An alternative startup sequence may be used to control the buffer
occupancy levels (of CPB or DPB or both of them) such that the
occupancy levels are sufficiently over a threshold. Stream
switching and alternative startup sequences may also be jointly
used to control the buffer occupancy levels.
[0355] In different embodiments, the initial buffering requirements
include the decoded picture buffering requirements or the coded
picture buffering requirements or both of them. The buffering
requirements can typically be expressed as delay or time of initial
buffering and/or buffer occupancy at the end of initial buffering,
where the occupancy can be expressed in terms of bytes
(particularly in the case of coded picture buffering) and/or in
terms of pictures or frames (particularly in the cases of decoded
picture buffering). In some embodiments, it is sufficient to detect
whether the initial buffering requirements of two streams differ,
while in other embodiments the current buffering status, such as
occupancy level, may be studied and compared with the initial
buffering requirements of the stream which is being switched
to.
[0356] In one embodiment of the invention, there is a file
encapsulator (see FIG. 16) or file creator, which creates
alternative startup sequences and indicates them in a file. In
addition, the file encapsulator or the file creator may summarize
the properties of the alternative startup sequences into a specific
location in the file, such as the Alternative Startup Sequence
Properties box or the sample description entry table of the
alternative startup sequence sample grouping. The file encapsulator
or the file creator may include for example the
min_initial_alt_startup_offset syntax element or any of the
variables a to g above in the summarization of the properties. For
some of the properties, the file encapsulator or the file creator
may investigate multiple tracks that are intended to be
alternatives to each other, such as different Representations
within a single Adaptation Set in a DASH session. For example, for
the alternative empty edit duration g.sub.i, the file encapsulator
or the file creator studies all the alternative tracks.
[0357] In one embodiment of the invention, an MPD creator is
configured to operate as follows. An MPD creator may be included in
a file encapsulate or file creator or it may be a separate
functional block that may have access to segments or server files.
The MPD creator generates a valid MPD for two or more
Representations in the same Adaptation Set.

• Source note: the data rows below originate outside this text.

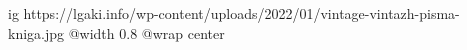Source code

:  
 
 
 
 

\ifcmt
  ig https://lgaki.info/wp-content/uploads/2022/01/vintage-vintazh-pisma-kniga.jpg
  @width 0.8
	@wrap center
\fi
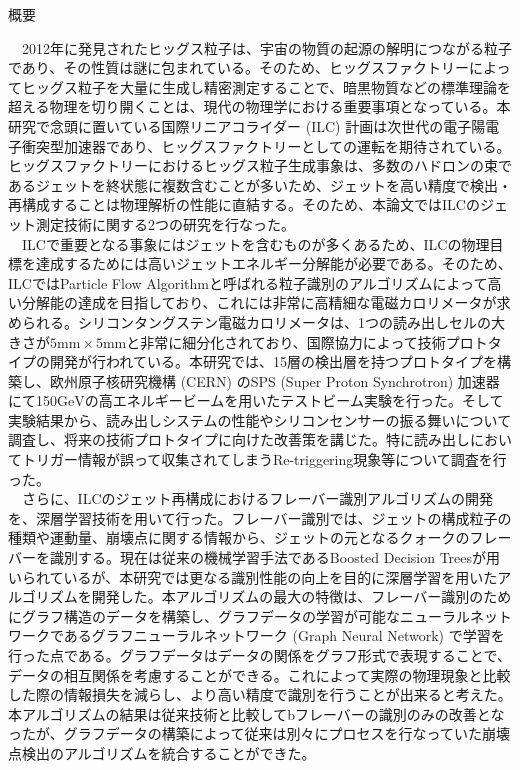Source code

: 
\ifabstract
 \maketitle
\fi
\begin{center}
{\LARGE 概要}\\
\end{center}
　2012年に発見されたヒッグス粒子は、宇宙の物質の起源の解明につながる粒子であり、その性質は謎に包まれている。そのため、ヒッグスファクトリーによってヒッグス粒子を大量に生成し精密測定することで、暗黒物質などの標準理論を超える物理を切り開くことは、現代の物理学における重要事項となっている。本研究で念頭に置いている国際リニアコライダー (ILC) 計画は次世代の電子陽電子衝突型加速器であり、ヒッグスファクトリーとしての運転を期待されている。ヒッグスファクトリーにおけるヒッグス粒子生成事象は、多数のハドロンの束であるジェットを終状態に複数含むことが多いため、ジェットを高い精度で検出・再構成することは物理解析の性能に直結する。そのため、本論文ではILCのジェット測定技術に関する2つの研究を行なった。\\
　ILCで重要となる事象にはジェットを含むものが多くあるため、ILCの物理目標を達成するためには高いジェットエネルギー分解能が必要である。そのため、ILCではParticle Flow Algorithmと呼ばれる粒子識別のアルゴリズムによって高い分解能の達成を目指しており、これには非常に高精細な電磁カロリメータが求められる。シリコンタングステン電磁カロリメータは、1つの読み出しセルの大きさが$5\mathrm{mm} \times 5\mathrm{mm}$と非常に細分化されており、国際協力によって技術プロトタイプの開発が行われている。本研究では、15層の検出層を持つプロトタイプを構築し、欧州原子核研究機構 (CERN) のSPS (Super Proton Synchrotron) 加速器にて150$\mathrm{GeV}$の高エネルギービームを用いたテストビーム実験を行った。そして実験結果から、読み出しシステムの性能やシリコンセンサーの振る舞いについて調査し、将来の技術プロトタイプに向けた改善策を講じた。特に読み出しにおいてトリガー情報が誤って収集されてしまうRe-triggering現象等について調査を行った。\\
　さらに、ILCのジェット再構成におけるフレーバー識別アルゴリズムの開発を、深層学習技術を用いて行った。フレーバー識別では、ジェットの構成粒子の種類や運動量、崩壊点に関する情報から、ジェットの元となるクォークのフレーバーを識別する。現在は従来の機械学習手法であるBoosted Decision Treesが用いられているが、本研究では更なる識別性能の向上を目的に深層学習を用いたアルゴリズムを開発した。本アルゴリズムの最大の特徴は、フレーバー識別のためにグラフ構造のデータを構築し、グラフデータの学習が可能なニューラルネットワークであるグラフニューラルネットワーク (Graph Neural Network) で学習を行った点である。グラフデータはデータの関係をグラフ形式で表現することで、データの相互関係を考慮することができる。これによって実際の物理現象と比較した際の情報損失を減らし、より高い精度で識別を行うことが出来ると考えた。本アルゴリズムの結果は従来技術と比較してbフレーバーの識別のみの改善となったが、グラフデータの構築によって従来は別々にプロセスを行なっていた崩壊点検出のアルゴリズムを統合することができた。%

The MPD creator may
additionally create elements and/or attributes that describe the
alternative startup sequence properties of the Representation. An
example of the semantic additions to the MPD of MPEG DASH are
provided below. An attribute @minAltStartupOffset may appear among
the common group, representation and sub-representation attributes
or it may appear in the Representation element, for example.

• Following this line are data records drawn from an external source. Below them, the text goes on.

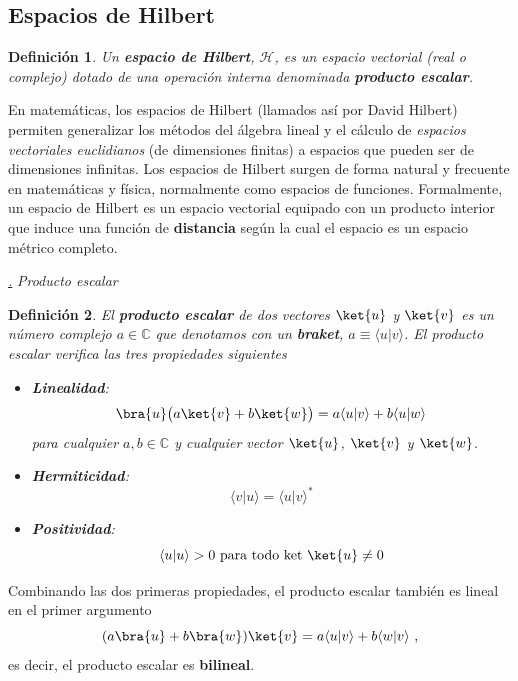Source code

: \documentclass[a4paper,11pt]{book} %
\newtheorem{definicion_contador}{Definición}
\newcommand{\Definicion}[1]{
		\begin{mybox_gray2}{}
			\begin{definicion_contador}
				 #1 
			\end{definicion_contador} 
		\end{mybox_gray2}
	}
\numberwithin{equation}{chapter}
\newcommand{\braket}[2]{\langle #1|#2\rangle}
\def\subsubiContadorIt{\par\addtocounter{subsubsection}{1}\underline{\it\thesubsubsection.}\hskip0.5cm \setcounter{subsubsubsectionIt}{0}}
\newcommand{\SubsubiIt}[1]{
		\subsubiContadorIt \textit{#1}
	}
\newcounter{subsubsubsectionIt}[subsubsection]
\begin{document}
		\subsection{Espacios de Hilbert}

	\Definicion{
	Un \textbf{espacio de Hilbert}, $\mathcal{H}$, es un espacio vectorial (real o complejo) dotado de una operación interna denominada \textbf{producto escalar}.
	}

En matemáticas, los espacios de Hilbert (llamados así por David Hilbert) permiten generalizar los métodos del álgebra lineal y el cálculo de \textit{espacios vectoriales euclidianos} (de dimensiones finitas) a espacios que pueden ser de dimensiones infinitas. Los espacios de Hilbert surgen de forma natural y frecuente en matemáticas y física, normalmente como espacios de funciones. Formalmente, un espacio de Hilbert es un espacio vectorial equipado con un producto interior que induce una función de \textbf{distancia} según la cual el espacio es un espacio métrico completo.

			\SubsubiIt{Producto escalar}
			
	\Definicion{
	El \textbf{producto escalar} de dos vectores $\ket{u}$ y $\ket{v}$ es un \textit{número complejo} $a\in{\mathbb C}$ que denotamos con un \textbf{braket}, $a \equiv \braket{u}{v} $. El producto escalar verifica las tres propiedades siguientes
	\begin{itemize}
	\item \textbf{Linealidad}: 
		\begin{equation}
		\bra{u}\big(a\ket{v}+b\ket{w}\big) = a\braket{u}{v} + b\braket{u}{w}
		\end{equation}	
		para cualquier $a,b \in  \mathbb{C}$ y cualquier vector $\ket{u}$, $\ket{v}$ y $\ket{w}$.
		
	\item \textbf{Hermiticidad}: 
		\begin{equation}
		\braket{v}{u} = \braket{u}{v}^*
		\end{equation}
	\item \textbf{Positividad}: 
		\begin{equation}
		\braket{u}{u} >0 \text{ para todo ket } \ket{u}\neq 0
		\end{equation}	
	\end{itemize}
	}
Combinando las dos primeras propiedades, el producto escalar también es lineal en el primer argumento
$$
(a\bra{u}+b\bra{w})\ket{v} = a\braket{u}{v} + b\braket{w}{v}~,
$$
es decir, el producto escalar es \textbf{bilineal}.
\end{document}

[0358] @minAltStartupOffset specifies the time the presentation of
the Representation can be initially advanced while enabling
switching to any other Representation in the same Adaptation Set at
SAP of type 1 to 3 in such a manner that continuous playback can be
maintained by potentially applying an alternative startup sequence
associated with that SAP. For ISOBMFF, the value of
@minAltStartupOffset is equal to one of the values of
min_initial_alt_startup_offset in the Alternative Startup Sequence
Properties box of the Initialisation Segment, if the box is
present.
[0359] The MPD creator may operate similarly to the file
encapsulator or the file creator to summarize the properties of the
alternative startup sequences into the MPD, where the properties
may be for example @minAltStartupOffset as described above or any
of the variables a to g above in the summarization of the
properties.
[0360] A DASH client may use the information of the alternative
startup sequences included in the MPD similarly to the similar
information included in the Initialisation Segment(s) of the
Representations. The benefit of using the information in the MPD
may be that the client needs not fetch the Initialisation Segments
of all Representations and hence may fetch less data, which may
reduce the amount of and the delay caused by initial buffering at
the beginning of the streaming session.
[0361] In one embodiment, an active streaming server instead of a
client, such as a DASH client, makes a decision to use alternative
startup sequences in stream switching. The server chooses the coded
pictures that are transmitted.
[0362] In one embodiment, a server file for active streaming
servers includes specific hint tracks or sections of hint tracks
that describe packetization instructions when switching from one
stream to another. The packetization instructions indicate the use
of alternative startup sequences such that certain coded pictures
are not transmitted and decoding and/or output times of the
pictures within the alternative startup sequences may be modified.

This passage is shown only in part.